## WORK TASK
Take each line of the material that includes "which" and copy it.

━━━━━ DATA FOR ANALYSIS

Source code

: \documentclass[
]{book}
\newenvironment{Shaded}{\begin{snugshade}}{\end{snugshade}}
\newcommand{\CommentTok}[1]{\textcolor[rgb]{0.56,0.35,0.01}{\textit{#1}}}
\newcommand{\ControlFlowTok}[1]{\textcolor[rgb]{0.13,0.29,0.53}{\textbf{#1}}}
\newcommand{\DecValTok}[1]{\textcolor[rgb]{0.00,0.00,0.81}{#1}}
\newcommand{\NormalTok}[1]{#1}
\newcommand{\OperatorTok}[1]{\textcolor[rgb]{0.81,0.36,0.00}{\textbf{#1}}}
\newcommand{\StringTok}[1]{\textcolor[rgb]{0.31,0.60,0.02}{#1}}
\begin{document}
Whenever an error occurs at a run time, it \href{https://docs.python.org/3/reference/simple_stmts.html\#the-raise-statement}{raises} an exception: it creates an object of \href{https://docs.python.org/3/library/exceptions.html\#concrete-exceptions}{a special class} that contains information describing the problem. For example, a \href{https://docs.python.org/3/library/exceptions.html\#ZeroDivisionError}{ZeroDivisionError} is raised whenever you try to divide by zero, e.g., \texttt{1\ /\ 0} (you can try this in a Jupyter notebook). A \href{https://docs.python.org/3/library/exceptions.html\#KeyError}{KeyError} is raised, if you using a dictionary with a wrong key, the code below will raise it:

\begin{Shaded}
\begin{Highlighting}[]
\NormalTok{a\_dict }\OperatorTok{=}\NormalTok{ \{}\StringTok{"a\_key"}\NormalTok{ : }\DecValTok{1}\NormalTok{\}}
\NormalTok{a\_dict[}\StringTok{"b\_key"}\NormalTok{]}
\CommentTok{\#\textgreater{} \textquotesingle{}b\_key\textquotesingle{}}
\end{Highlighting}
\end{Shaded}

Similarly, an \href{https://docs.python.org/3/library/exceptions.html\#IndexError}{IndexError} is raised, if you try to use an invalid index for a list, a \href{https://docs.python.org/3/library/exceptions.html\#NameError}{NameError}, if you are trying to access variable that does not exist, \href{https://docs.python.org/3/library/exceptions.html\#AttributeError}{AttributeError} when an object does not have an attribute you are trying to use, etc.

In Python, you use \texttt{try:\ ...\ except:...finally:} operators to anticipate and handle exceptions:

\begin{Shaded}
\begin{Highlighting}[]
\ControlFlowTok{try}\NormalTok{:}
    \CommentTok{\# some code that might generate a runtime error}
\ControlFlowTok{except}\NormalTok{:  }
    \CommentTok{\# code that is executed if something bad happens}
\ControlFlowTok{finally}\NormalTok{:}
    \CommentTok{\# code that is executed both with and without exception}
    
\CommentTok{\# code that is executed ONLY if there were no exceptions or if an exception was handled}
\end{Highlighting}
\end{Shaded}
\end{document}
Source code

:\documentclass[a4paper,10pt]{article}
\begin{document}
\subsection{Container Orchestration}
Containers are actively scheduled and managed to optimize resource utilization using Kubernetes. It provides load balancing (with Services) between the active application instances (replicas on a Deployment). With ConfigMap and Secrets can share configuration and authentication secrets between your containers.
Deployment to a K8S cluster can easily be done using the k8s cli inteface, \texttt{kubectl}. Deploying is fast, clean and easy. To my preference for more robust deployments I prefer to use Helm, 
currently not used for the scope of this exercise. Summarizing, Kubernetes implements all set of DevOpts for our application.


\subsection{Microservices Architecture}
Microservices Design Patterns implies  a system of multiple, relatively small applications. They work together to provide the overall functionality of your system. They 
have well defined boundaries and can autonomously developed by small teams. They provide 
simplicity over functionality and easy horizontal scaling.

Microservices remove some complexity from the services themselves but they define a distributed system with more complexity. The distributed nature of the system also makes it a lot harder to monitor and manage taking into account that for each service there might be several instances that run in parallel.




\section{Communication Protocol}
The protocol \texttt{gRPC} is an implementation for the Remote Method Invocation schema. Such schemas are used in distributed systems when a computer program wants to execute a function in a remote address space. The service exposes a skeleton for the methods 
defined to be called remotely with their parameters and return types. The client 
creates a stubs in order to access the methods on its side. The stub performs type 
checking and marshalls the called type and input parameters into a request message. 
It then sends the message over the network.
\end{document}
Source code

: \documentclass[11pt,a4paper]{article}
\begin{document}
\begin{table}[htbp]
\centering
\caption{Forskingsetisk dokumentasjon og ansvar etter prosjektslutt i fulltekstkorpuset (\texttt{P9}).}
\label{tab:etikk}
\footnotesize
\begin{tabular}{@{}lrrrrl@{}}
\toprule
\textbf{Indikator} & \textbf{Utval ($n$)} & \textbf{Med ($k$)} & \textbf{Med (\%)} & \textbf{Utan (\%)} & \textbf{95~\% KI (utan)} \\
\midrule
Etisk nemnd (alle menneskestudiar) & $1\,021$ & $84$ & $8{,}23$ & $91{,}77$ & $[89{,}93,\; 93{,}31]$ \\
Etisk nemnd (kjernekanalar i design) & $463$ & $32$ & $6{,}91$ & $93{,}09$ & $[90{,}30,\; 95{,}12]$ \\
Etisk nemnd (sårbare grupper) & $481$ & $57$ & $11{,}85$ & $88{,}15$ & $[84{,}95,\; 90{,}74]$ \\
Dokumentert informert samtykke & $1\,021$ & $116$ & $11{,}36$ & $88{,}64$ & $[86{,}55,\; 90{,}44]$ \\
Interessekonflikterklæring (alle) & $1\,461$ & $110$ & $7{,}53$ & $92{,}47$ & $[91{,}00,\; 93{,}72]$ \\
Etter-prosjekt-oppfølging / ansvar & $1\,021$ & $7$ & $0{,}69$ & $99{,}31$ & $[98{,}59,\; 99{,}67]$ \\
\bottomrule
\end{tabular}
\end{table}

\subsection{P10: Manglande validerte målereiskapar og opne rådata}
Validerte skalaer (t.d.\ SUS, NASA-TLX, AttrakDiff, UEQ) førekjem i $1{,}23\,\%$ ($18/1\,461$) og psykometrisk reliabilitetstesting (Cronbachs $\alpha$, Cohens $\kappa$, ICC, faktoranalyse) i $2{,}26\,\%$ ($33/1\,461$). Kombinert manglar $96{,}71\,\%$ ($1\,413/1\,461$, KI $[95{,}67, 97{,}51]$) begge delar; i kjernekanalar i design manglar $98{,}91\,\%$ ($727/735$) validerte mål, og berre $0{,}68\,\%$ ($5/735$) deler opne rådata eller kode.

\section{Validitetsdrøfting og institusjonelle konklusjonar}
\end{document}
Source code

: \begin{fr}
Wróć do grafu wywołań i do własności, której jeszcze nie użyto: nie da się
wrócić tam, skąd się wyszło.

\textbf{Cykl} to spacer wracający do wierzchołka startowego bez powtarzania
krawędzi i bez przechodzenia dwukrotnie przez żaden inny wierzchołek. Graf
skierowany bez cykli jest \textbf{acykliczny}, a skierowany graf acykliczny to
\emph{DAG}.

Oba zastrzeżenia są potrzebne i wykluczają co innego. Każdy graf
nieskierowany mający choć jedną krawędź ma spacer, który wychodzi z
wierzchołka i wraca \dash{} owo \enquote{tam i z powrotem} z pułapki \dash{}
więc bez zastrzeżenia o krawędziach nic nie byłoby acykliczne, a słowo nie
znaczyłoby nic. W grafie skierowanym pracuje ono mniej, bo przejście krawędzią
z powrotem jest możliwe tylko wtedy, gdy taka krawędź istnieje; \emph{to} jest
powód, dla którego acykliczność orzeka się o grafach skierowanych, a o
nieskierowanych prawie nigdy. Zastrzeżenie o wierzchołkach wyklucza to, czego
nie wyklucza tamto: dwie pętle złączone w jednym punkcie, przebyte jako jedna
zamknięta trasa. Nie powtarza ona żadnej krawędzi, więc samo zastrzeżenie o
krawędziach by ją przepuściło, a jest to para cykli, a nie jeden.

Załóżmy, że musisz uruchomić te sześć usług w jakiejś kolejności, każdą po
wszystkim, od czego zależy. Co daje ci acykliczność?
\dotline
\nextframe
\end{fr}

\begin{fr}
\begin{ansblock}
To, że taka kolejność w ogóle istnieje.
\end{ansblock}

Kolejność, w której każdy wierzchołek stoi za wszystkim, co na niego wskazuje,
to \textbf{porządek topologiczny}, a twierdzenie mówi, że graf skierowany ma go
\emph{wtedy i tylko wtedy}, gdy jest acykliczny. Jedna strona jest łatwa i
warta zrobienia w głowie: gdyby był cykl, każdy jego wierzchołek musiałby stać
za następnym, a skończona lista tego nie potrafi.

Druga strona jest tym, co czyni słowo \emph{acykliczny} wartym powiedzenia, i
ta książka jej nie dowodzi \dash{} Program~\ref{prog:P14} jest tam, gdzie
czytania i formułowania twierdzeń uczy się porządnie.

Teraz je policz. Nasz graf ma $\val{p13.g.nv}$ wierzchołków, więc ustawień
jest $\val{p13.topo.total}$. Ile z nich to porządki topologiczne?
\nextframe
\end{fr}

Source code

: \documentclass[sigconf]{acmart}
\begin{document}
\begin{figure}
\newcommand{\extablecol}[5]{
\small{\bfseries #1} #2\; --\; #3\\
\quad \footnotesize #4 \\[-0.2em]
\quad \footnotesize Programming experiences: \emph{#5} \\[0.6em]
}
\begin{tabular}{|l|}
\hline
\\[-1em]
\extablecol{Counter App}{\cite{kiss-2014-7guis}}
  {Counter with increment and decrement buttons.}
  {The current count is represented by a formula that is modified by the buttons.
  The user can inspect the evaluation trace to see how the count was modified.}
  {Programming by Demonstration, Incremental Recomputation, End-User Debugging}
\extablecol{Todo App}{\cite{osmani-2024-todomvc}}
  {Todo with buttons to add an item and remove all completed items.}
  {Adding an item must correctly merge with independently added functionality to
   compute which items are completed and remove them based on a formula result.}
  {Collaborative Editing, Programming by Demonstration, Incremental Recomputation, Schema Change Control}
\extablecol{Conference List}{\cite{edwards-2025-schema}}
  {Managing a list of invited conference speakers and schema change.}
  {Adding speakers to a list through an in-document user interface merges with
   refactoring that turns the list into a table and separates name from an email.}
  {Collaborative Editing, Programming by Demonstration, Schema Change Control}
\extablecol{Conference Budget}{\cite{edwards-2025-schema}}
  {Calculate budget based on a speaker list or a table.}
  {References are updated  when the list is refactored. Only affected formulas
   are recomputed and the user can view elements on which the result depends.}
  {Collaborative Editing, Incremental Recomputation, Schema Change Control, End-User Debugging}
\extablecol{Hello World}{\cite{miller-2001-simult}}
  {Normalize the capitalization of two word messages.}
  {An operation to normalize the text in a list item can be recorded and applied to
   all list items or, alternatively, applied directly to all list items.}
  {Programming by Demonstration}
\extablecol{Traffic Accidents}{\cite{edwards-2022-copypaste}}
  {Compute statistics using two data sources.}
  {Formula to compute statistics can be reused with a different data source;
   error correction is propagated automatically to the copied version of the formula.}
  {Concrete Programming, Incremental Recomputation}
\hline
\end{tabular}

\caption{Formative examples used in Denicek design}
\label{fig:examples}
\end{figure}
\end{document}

━━━━━━━━━━

## ANSWER SPACE
   compute which items are completed and remove them based on a formula result.}
   are recomputed and the user can view elements on which the result depends.}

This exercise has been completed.